*** DATASET ENTRIES

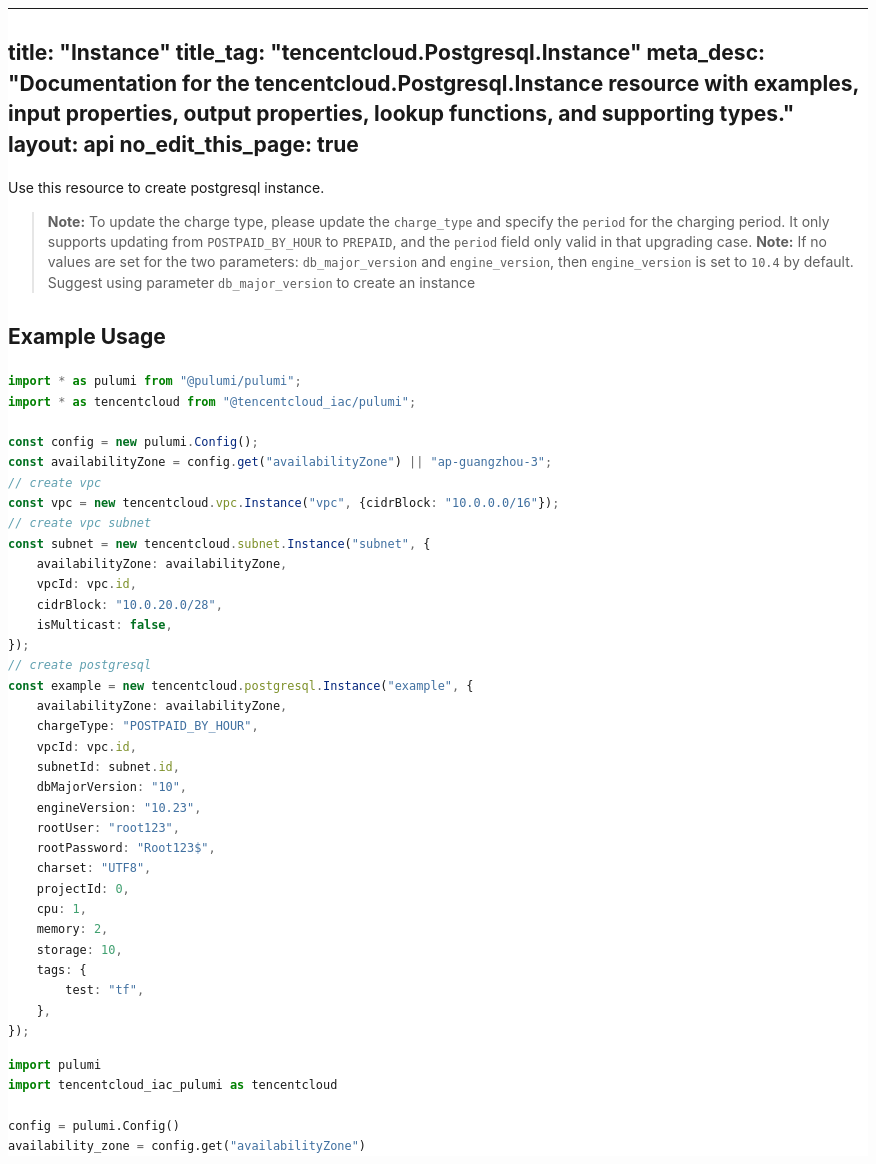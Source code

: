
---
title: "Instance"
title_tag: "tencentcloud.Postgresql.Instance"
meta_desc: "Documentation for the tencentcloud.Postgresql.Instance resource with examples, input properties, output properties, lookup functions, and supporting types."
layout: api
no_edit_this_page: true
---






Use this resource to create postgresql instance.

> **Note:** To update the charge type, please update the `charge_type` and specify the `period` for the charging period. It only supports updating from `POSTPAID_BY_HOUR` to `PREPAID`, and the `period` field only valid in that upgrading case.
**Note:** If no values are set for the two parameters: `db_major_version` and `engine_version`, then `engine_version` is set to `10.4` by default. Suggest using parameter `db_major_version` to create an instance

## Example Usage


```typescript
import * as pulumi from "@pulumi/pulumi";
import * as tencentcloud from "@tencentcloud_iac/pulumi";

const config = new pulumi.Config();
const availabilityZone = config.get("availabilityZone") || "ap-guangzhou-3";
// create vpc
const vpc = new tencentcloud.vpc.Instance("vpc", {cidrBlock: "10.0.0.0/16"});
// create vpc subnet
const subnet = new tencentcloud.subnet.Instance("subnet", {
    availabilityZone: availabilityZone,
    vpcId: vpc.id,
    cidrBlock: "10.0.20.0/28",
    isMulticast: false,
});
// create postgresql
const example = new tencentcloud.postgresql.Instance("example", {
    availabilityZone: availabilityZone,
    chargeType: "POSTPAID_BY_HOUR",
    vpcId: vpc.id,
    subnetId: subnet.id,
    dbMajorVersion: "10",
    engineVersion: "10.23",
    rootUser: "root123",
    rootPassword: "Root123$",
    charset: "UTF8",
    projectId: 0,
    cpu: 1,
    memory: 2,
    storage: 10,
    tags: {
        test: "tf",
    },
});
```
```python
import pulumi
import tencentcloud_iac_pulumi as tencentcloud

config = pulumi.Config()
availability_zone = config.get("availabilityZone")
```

******
*** DATASET ENTRIES

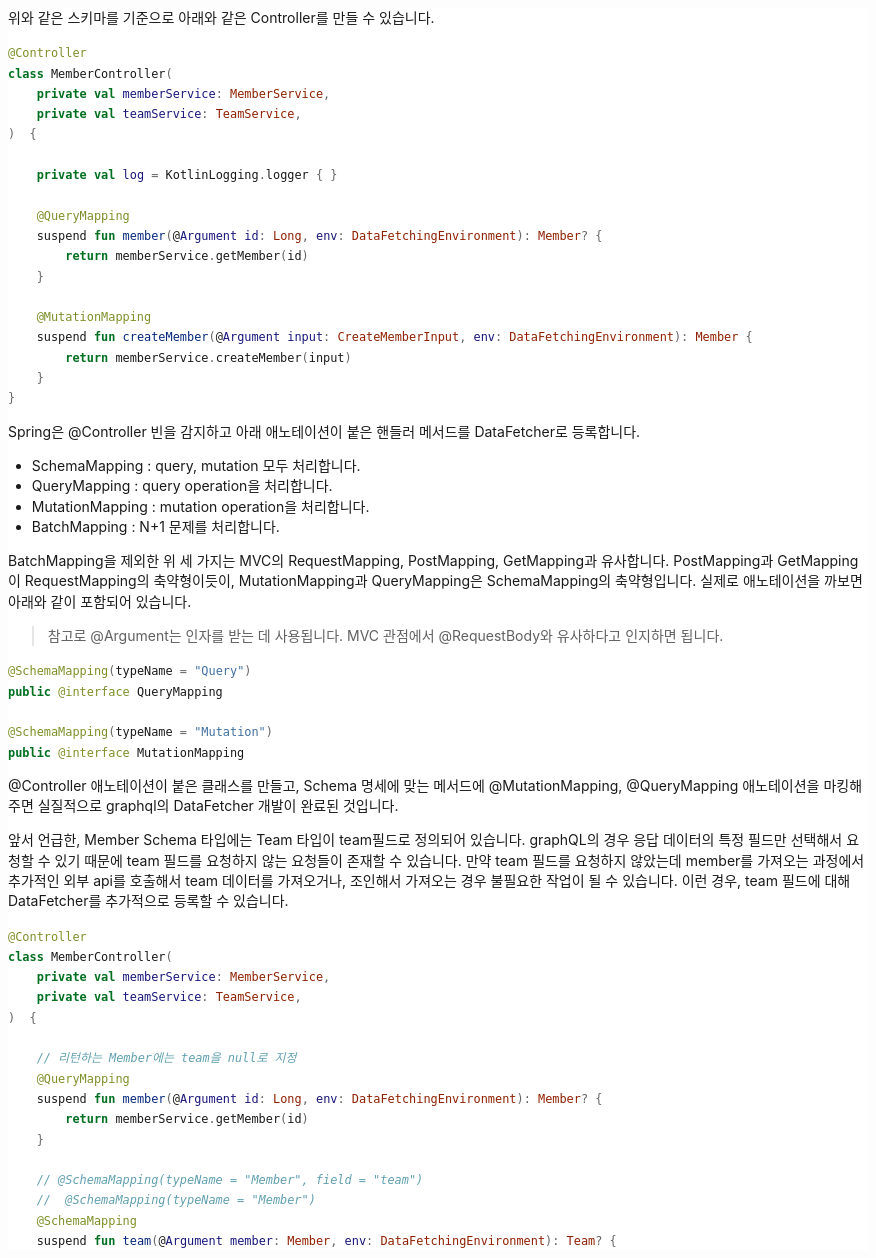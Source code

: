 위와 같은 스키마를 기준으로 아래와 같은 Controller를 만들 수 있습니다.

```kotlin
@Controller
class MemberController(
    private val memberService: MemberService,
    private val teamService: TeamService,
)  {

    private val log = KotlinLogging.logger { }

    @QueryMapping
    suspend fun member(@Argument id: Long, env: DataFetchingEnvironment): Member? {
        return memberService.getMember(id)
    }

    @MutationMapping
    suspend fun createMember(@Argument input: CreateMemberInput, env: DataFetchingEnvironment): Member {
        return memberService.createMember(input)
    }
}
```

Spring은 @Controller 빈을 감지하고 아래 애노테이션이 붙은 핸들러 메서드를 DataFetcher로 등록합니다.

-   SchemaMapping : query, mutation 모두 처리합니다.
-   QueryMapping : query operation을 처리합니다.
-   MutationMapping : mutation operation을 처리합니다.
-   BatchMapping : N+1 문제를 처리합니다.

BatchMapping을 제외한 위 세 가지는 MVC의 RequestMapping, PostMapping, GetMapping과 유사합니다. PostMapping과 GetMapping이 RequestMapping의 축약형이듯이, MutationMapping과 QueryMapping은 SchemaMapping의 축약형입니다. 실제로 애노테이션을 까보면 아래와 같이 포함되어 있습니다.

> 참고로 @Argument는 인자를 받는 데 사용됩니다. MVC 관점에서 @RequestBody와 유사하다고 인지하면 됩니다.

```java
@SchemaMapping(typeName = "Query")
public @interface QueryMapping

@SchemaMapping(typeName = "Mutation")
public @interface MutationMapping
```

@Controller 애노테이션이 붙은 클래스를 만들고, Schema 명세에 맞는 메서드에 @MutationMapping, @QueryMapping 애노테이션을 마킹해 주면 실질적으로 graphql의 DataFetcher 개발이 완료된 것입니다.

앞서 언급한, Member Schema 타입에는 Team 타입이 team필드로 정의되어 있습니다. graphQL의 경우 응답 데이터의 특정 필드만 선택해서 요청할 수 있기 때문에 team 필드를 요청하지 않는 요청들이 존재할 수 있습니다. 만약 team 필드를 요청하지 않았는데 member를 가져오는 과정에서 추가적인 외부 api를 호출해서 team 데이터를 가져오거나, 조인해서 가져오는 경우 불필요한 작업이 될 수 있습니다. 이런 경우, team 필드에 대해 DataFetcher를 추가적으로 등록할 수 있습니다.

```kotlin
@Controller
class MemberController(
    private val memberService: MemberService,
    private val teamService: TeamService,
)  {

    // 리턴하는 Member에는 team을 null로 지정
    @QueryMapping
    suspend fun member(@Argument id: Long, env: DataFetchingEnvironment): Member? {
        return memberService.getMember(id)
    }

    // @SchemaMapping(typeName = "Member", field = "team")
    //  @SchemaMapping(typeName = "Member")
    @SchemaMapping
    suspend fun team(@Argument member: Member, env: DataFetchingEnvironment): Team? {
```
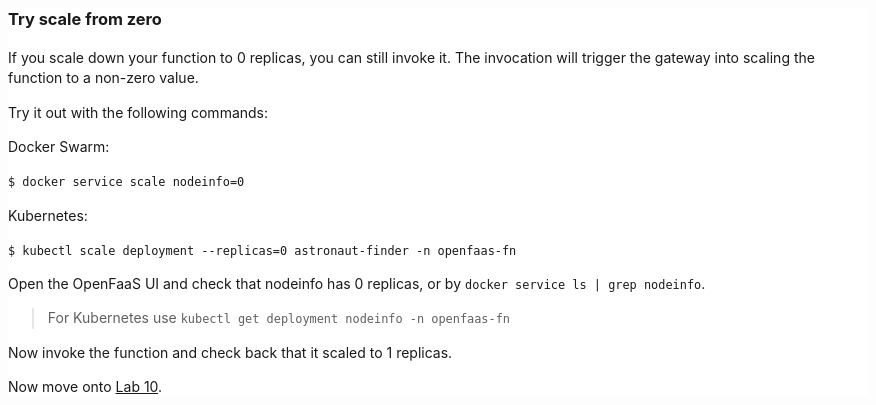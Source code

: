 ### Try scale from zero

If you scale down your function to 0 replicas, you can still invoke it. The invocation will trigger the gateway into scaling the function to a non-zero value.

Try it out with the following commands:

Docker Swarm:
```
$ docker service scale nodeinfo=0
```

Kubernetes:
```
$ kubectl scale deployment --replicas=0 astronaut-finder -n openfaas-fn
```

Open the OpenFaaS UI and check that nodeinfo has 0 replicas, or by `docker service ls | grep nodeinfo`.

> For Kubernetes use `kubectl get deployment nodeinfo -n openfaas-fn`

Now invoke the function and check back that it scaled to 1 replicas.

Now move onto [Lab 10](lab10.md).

******
*** DATASET ENTRIES

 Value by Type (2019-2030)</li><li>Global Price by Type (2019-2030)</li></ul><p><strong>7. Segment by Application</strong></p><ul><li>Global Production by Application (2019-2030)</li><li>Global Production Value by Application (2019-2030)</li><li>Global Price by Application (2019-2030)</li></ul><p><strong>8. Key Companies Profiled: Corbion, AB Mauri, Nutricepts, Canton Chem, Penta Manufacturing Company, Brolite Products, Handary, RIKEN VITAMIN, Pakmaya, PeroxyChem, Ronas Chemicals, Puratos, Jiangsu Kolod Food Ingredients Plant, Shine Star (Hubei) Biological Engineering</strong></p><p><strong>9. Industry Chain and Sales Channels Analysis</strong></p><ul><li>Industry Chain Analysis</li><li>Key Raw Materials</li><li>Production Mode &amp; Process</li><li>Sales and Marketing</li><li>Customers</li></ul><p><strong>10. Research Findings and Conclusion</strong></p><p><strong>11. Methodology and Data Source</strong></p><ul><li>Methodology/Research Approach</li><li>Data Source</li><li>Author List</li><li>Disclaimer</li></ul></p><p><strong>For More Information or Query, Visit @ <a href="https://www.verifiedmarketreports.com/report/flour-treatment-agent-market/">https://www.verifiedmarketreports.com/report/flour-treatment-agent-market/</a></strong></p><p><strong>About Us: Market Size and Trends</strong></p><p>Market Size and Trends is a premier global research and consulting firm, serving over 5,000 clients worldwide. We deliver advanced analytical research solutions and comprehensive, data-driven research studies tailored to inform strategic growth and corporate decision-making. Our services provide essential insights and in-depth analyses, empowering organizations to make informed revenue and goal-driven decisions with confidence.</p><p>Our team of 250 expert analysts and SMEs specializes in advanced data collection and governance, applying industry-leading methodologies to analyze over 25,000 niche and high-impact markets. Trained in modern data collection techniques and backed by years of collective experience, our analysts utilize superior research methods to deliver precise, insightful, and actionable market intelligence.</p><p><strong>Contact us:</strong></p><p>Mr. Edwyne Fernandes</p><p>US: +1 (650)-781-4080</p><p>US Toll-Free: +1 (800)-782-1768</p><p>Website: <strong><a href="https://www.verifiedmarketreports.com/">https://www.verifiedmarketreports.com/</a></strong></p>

******

**TASK DIRECTIONS:** Search term "from": return each line of the data that contains it.

**RESPONSE:**
> **Note:** To update the charge type, please update the `charge_type` and specify the `period` for the charging period. It only supports updating from `POSTPAID_BY_HOUR` to `PREPAID`, and the `period` field only valid in that upgrading case.
import * as pulumi from "@pulumi/pulumi";
import * as tencentcloud from "@tencentcloud_iac/pulumi";
: ### Try scale from zero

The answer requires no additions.